Scout images at 2-4 min can be used to determine the TI with little variability. Image quality for PSIR images was highest at 7 min and SNR optimal at 7-9 min. TI increases with time and should be adjusted frequently during imaging. Thus, nulling times in children differ from nulling times in adults when using standard adult techniques.

摘要

背景

目前使用成人技术在晚期增强成像中确定最佳消影时间的方案可能不适用于儿童。

目的

确定麻醉儿童的最佳消影时间,假设这一时间早于成人。

材料和方法

对 12 名儿童(中位年龄:12 个月,范围:1-60 个月)进行镇静心脏 MRI。
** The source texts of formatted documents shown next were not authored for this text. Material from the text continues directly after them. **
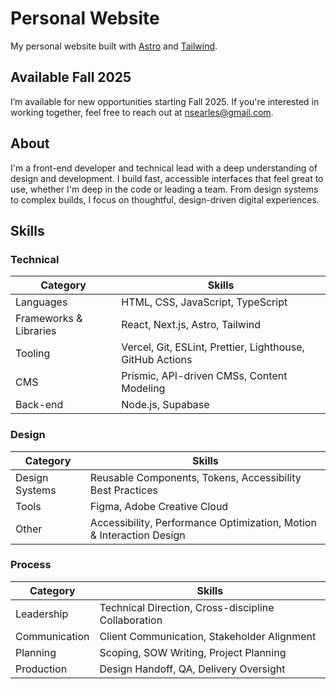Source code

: # Personal Website

My personal website built with [Astro](https://astro.build/) and [Tailwind](https://tailwindcss.com/).

## Available Fall 2025

I’m available for new opportunities starting Fall 2025. If you're interested in working together, feel free to reach out at [nsearles@gmail.com](mailto:nsearles@gmail.com).

## About

I'm a front-end developer and technical lead with a deep understanding of design and development. I build fast, accessible interfaces that feel great to use, whether I'm deep in the code or leading a team. From design systems to complex builds, I focus on thoughtful, design-driven digital experiences.

## Skills

### Technical

| Category               | Skills                                                    |
| ---------------------- | --------------------------------------------------------- |
| Languages              | HTML, CSS, JavaScript, TypeScript                         |
| Frameworks & Libraries | React, Next.js, Astro, Tailwind                           |
| Tooling                | Vercel, Git, ESLint, Prettier, Lighthouse, GitHub Actions |
| CMS                    | Prismic, API-driven CMSs, Content Modeling                |
| Back-end               | Node.js, Supabase                                         |

### Design

| Category       | Skills                                                               |
| -------------- | -------------------------------------------------------------------- |
| Design Systems | Reusable Components, Tokens, Accessibility Best Practices            |
| Tools          | Figma, Adobe Creative Cloud                                          |
| Other          | Accessibility, Performance Optimization, Motion & Interaction Design |

### Process

| Category      | Skills                                              |
| ------------- | --------------------------------------------------- |
| Leadership    | Technical Direction, Cross-discipline Collaboration |
| Communication | Client Communication, Stakeholder Alignment         |
| Planning      | Scoping, SOW Writing, Project Planning              |
| Production    | Design Handoff, QA, Delivery Oversight              |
钆剂给药后,获取 2、3、4 和 10 分钟的扫描图像和 5-10 分钟的相位敏感反转恢复(PSIR)图像。测定信噪比(SNR)和反转时间(TI)。根据三位观察者的评分对消影质量进行评估。使用线性回归、Kruskal-Wallis 和二次加权 Kappa 统计进行数据分析。

结果

一名患有心肌病的儿童出现晚期增强。2 分钟(κ=0.69)和 3 分钟(κ=0.66)的扫描图像以及 4 分钟(κ=0.57)的 PSIR 图像具有良好的消影一致性。7 分钟 PSIR 图像的一致性为中度(κ=0.44),其他时间为差-尚可。TI 与扫描时间之间存在显著相关性(r=0.61,P<0.0001),SNR 与 kappa 之间存在相关性(r=0.22,P=0.017)。

结论

2-4 分钟的扫描图像可用于确定 TI,其变化很小。PSIR 图像的质量在 7 分钟时最高,SNR 在 7-9 分钟时最佳。TI 随时间增加,因此在成像过程中应频繁调整。因此,在使用标准成人技术时,儿童的消影时间与成人的消影时间不同。